Il est difficile d’imaginer un conducteur de SUV adopter une voiture au gabarit limité et au poids réduit. Ces deux éléments peuvent en effet diminuer le sentiment de sécurité que véhicule un SUV.
En Europe, certains constructeurs ont tenté de proposer des véhicules inspirés des Kei-Cars, comme Suzuki avec le Wagon R ou son cousin l’Opel Meriva dans les années 2000. Il y a aussi eu des modèles électriques comme la Citroën C-Zéro, la Peugeot iOn et la Mitsubishi i-MiEV début 2010. Cependant, face au succès mitigé de ces modèles, les constructeurs ont progressivement renoncé à proposer des véhicules dérivés des Kei-Cars en Europe. Le dernier exemple en date à avoir disparu du catalogue européen de son constructeur est le Suzuki Jimny.

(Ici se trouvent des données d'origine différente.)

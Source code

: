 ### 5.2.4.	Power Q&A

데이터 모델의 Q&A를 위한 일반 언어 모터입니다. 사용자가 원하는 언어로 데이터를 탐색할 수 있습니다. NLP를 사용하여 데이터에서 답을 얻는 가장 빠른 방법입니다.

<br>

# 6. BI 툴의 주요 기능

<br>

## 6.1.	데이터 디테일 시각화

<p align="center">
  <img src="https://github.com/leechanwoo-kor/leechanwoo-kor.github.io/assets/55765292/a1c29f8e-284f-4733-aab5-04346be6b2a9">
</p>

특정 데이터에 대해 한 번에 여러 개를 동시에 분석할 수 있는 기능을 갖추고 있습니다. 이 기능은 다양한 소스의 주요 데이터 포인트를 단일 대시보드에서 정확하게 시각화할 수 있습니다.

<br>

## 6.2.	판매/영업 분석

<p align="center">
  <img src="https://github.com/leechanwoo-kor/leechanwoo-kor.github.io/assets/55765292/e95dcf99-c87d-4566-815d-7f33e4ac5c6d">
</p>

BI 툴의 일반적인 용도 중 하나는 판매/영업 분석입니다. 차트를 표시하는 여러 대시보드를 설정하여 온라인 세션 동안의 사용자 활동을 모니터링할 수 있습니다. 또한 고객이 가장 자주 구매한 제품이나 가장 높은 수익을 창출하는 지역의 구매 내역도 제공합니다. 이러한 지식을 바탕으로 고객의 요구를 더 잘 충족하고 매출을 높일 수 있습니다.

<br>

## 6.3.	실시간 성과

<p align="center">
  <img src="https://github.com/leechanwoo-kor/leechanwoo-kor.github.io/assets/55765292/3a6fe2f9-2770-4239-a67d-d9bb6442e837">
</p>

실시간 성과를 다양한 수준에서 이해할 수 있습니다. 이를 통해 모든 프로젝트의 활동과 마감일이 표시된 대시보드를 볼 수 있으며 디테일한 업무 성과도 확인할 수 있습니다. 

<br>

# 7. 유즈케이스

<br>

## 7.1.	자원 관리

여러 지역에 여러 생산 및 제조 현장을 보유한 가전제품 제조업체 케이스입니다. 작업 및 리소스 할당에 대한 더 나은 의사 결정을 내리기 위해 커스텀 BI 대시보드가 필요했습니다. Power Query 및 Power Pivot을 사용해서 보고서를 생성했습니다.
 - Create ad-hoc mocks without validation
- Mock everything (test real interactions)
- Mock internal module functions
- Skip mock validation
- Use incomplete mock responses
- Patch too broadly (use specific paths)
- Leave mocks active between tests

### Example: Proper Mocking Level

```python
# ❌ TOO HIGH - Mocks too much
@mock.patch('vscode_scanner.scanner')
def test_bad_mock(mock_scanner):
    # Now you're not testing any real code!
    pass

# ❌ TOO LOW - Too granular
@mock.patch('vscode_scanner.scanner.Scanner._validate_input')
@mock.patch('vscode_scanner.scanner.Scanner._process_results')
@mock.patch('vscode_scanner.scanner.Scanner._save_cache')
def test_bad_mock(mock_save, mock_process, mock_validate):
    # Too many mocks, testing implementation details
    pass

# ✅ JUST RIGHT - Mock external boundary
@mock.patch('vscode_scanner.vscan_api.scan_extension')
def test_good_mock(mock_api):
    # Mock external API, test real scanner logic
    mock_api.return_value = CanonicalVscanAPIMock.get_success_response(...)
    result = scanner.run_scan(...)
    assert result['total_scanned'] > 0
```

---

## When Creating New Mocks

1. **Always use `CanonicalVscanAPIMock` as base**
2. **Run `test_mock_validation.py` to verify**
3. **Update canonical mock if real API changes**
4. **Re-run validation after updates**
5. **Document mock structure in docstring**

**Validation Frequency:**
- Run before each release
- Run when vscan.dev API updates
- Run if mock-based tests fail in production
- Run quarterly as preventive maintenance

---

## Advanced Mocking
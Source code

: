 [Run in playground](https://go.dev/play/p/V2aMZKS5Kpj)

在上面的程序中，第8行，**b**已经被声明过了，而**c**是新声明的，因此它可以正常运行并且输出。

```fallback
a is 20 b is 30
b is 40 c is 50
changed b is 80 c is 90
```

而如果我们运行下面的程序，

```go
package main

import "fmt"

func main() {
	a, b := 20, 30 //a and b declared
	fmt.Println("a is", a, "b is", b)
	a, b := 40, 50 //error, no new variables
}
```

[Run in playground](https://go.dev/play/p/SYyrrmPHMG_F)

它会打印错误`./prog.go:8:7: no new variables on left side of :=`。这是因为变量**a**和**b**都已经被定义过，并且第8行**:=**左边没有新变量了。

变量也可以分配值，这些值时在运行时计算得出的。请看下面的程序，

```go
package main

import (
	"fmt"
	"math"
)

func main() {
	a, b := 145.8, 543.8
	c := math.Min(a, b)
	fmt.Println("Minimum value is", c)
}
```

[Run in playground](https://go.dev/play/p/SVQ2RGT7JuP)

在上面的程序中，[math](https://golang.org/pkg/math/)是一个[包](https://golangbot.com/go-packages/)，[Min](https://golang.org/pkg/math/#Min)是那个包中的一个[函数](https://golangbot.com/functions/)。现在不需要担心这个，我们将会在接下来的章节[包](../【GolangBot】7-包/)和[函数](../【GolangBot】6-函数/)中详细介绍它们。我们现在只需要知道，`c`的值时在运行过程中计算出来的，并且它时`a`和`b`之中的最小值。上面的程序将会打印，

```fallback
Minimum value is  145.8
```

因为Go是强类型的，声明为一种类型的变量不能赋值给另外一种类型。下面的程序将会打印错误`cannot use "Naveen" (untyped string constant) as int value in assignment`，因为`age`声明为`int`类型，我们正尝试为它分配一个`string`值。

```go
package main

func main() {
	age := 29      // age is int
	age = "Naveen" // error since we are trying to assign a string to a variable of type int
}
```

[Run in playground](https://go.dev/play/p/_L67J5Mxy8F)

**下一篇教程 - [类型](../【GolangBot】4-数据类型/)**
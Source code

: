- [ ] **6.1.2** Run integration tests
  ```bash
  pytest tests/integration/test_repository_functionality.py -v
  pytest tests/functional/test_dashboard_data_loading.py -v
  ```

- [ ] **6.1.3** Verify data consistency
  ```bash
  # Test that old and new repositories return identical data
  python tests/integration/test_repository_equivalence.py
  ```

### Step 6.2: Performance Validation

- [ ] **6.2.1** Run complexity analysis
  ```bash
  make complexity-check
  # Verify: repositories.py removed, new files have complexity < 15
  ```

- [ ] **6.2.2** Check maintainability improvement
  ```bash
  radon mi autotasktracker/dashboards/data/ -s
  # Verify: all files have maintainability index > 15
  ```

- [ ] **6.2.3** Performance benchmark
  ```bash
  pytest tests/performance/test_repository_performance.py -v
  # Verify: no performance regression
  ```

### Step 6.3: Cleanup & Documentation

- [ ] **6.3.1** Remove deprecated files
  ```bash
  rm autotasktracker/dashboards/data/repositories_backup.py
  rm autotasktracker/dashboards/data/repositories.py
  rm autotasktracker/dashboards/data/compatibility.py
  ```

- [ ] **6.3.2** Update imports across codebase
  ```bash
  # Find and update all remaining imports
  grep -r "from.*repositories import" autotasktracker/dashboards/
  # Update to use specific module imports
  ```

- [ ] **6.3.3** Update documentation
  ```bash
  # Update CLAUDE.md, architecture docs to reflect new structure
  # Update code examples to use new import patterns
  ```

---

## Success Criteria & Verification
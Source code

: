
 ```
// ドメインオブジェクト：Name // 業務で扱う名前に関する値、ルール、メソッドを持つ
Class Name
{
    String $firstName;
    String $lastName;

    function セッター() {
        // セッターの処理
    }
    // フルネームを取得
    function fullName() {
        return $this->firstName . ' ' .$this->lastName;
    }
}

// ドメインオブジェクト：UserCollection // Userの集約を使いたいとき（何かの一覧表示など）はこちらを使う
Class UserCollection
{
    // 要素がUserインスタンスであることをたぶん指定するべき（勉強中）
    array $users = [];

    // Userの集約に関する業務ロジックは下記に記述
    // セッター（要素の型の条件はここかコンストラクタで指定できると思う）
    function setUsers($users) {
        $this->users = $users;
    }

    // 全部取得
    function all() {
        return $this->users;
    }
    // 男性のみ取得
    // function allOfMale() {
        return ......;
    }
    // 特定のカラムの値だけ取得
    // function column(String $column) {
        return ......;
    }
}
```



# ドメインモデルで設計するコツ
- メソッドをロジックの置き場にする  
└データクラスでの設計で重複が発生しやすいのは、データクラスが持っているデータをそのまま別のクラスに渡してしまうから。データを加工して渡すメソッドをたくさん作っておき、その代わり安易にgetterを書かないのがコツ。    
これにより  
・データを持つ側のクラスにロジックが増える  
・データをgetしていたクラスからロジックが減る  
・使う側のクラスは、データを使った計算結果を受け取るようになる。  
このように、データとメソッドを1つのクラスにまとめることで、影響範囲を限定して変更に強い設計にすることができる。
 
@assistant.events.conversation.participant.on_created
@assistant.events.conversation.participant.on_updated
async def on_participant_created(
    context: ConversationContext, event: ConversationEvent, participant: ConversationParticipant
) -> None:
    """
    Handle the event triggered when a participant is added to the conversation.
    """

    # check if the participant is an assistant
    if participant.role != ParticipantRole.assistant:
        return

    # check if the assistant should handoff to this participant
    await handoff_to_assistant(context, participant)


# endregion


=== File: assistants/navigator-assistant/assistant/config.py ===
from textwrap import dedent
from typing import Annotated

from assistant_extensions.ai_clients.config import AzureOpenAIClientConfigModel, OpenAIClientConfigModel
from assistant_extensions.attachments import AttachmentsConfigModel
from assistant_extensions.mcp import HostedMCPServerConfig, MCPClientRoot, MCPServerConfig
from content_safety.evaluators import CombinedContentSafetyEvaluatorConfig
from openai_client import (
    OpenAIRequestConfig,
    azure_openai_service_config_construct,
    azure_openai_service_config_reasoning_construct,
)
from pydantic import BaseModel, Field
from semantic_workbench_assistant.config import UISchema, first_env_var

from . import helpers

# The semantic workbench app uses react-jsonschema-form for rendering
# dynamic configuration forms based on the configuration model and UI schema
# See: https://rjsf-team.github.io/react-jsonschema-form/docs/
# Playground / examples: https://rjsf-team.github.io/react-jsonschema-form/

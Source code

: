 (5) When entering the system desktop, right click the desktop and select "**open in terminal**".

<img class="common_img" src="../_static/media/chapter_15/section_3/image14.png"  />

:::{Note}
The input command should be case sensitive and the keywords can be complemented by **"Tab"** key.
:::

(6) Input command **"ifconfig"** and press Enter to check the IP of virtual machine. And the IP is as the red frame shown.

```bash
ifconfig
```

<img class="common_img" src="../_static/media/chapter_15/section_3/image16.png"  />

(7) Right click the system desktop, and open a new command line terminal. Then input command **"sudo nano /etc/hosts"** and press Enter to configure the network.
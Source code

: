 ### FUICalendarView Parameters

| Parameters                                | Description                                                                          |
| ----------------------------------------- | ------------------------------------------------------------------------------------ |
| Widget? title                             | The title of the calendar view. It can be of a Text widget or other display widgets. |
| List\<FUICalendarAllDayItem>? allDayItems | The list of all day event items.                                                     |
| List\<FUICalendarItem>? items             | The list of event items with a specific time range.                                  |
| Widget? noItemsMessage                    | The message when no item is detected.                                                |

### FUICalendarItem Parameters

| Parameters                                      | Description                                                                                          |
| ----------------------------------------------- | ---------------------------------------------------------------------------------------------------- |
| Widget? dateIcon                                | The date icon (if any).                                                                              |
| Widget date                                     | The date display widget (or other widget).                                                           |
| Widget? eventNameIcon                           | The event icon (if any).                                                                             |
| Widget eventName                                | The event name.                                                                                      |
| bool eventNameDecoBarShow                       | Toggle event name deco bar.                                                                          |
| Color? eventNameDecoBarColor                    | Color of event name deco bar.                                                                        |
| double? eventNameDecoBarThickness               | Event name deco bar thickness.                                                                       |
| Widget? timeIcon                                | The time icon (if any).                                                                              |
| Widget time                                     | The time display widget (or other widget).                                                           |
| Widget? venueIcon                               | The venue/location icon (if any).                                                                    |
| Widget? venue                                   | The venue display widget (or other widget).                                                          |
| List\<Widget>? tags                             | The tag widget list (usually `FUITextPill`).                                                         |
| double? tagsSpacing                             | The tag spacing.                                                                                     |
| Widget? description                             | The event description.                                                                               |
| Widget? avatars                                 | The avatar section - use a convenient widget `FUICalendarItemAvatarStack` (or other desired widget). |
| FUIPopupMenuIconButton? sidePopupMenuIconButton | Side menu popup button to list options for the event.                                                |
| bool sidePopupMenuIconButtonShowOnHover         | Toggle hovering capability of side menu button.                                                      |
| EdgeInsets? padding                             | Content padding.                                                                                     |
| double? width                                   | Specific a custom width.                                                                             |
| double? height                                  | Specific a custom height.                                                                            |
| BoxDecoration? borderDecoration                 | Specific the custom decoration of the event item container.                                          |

Malgré ces précédents, le GERPISA semble croire en la réussite de leur proposition, qui permettrait selon eux de réduire le prix des voitures électriques et de parvenir à la neutralité carbone d’ici 2050. Notons que Luca de Meo, PDG de Renault, semble également être favorable à l’adoption des Kei-Cars en Europe. De bon augure ?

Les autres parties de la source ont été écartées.